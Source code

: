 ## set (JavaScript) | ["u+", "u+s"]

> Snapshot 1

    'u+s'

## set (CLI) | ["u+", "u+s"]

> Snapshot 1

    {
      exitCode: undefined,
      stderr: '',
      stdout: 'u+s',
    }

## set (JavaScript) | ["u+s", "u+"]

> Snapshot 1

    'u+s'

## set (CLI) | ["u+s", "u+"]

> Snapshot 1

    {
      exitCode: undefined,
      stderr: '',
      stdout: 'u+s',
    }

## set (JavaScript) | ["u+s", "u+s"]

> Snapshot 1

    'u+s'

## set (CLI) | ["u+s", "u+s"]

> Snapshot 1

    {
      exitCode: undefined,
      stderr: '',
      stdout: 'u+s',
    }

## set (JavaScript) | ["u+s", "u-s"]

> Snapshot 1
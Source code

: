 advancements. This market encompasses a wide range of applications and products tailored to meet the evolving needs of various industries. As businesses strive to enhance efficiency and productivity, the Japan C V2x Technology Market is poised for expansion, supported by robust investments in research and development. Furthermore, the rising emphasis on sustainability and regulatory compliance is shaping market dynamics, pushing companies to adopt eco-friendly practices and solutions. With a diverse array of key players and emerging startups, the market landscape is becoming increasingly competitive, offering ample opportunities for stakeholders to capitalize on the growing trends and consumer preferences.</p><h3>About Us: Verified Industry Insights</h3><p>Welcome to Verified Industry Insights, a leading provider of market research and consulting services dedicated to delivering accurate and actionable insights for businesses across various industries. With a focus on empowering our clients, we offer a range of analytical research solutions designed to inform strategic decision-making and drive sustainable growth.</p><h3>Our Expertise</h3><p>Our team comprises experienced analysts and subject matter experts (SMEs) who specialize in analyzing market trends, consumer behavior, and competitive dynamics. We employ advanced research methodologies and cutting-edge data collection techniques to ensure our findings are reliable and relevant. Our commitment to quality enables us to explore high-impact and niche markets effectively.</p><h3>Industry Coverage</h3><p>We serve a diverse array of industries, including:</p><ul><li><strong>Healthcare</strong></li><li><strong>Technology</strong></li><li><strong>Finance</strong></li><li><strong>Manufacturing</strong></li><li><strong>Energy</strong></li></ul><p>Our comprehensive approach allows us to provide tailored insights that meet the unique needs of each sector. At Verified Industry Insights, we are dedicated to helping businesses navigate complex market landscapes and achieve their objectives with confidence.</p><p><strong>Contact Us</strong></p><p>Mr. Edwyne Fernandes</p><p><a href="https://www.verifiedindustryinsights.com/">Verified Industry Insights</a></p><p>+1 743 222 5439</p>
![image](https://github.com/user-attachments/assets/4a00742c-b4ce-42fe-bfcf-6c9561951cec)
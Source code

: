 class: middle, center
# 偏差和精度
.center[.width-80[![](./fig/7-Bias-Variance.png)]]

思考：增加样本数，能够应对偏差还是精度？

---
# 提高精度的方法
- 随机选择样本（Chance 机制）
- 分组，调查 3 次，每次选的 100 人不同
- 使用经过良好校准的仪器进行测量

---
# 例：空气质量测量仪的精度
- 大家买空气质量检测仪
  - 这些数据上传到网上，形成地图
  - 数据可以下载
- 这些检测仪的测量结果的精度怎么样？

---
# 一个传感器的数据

☆ ☆ ☆ ☆ ☆ ☆ ☆

• ACTIVITY:
Repeat the material in full, exactly as it reads.

• FINAL ANSWER:
Source code

: ## set (JavaScript) | ["u+", "u+s"]

> Snapshot 1

    'u+s'

## set (CLI) | ["u+", "u+s"]

> Snapshot 1

    {
      exitCode: undefined,
      stderr: '',
      stdout: 'u+s',
    }

## set (JavaScript) | ["u+s", "u+"]

> Snapshot 1

    'u+s'

## set (CLI) | ["u+s", "u+"]

> Snapshot 1

    {
      exitCode: undefined,
      stderr: '',
      stdout: 'u+s',
    }

## set (JavaScript) | ["u+s", "u+s"]

> Snapshot 1

    'u+s'

## set (CLI) | ["u+s", "u+s"]

> Snapshot 1

    {
      exitCode: undefined,
      stderr: '',
      stdout: 'u+s',
    }

## set (JavaScript) | ["u+s", "u-s"]

> Snapshot 1
Source code

: advancements. This market encompasses a wide range of applications and products tailored to meet the evolving needs of various industries. As businesses strive to enhance efficiency and productivity, the Japan C V2x Technology Market is poised for expansion, supported by robust investments in research and development. Furthermore, the rising emphasis on sustainability and regulatory compliance is shaping market dynamics, pushing companies to adopt eco-friendly practices and solutions. With a diverse array of key players and emerging startups, the market landscape is becoming increasingly competitive, offering ample opportunities for stakeholders to capitalize on the growing trends and consumer preferences.</p><h3>About Us: Verified Industry Insights</h3><p>Welcome to Verified Industry Insights, a leading provider of market research and consulting services dedicated to delivering accurate and actionable insights for businesses across various industries. With a focus on empowering our clients, we offer a range of analytical research solutions designed to inform strategic decision-making and drive sustainable growth.</p><h3>Our Expertise</h3><p>Our team comprises experienced analysts and subject matter experts (SMEs) who specialize in analyzing market trends, consumer behavior, and competitive dynamics. We employ advanced research methodologies and cutting-edge data collection techniques to ensure our findings are reliable and relevant. Our commitment to quality enables us to explore high-impact and niche markets effectively.</p><h3>Industry Coverage</h3><p>We serve a diverse array of industries, including:</p><ul><li><strong>Healthcare</strong></li><li><strong>Technology</strong></li><li><strong>Finance</strong></li><li><strong>Manufacturing</strong></li><li><strong>Energy</strong></li></ul><p>Our comprehensive approach allows us to provide tailored insights that meet the unique needs of each sector. At Verified Industry Insights, we are dedicated to helping businesses navigate complex market landscapes and achieve their objectives with confidence.</p><p><strong>Contact Us</strong></p><p>Mr. Edwyne Fernandes</p><p><a href="https://www.verifiedindustryinsights.com/">Verified Industry Insights</a></p><p>+1 743 222 5439</p>
![image](https://github.com/user-attachments/assets/4a00742c-b4ce-42fe-bfcf-6c9561951cec)
Source code

: class: middle, center
# 偏差和精度
.center[.width-80[![](./fig/7-Bias-Variance.png)]]

思考：增加样本数，能够应对偏差还是精度？

---
# 提高精度的方法
- 随机选择样本（Chance 机制）
- 分组，调查 3 次，每次选的 100 人不同
- 使用经过良好校准的仪器进行测量

---
# 例：空气质量测量仪的精度
- 大家买空气质量检测仪
  - 这些数据上传到网上，形成地图
  - 数据可以下载
- 这些检测仪的测量结果的精度怎么样？

---
# 一个传感器的数据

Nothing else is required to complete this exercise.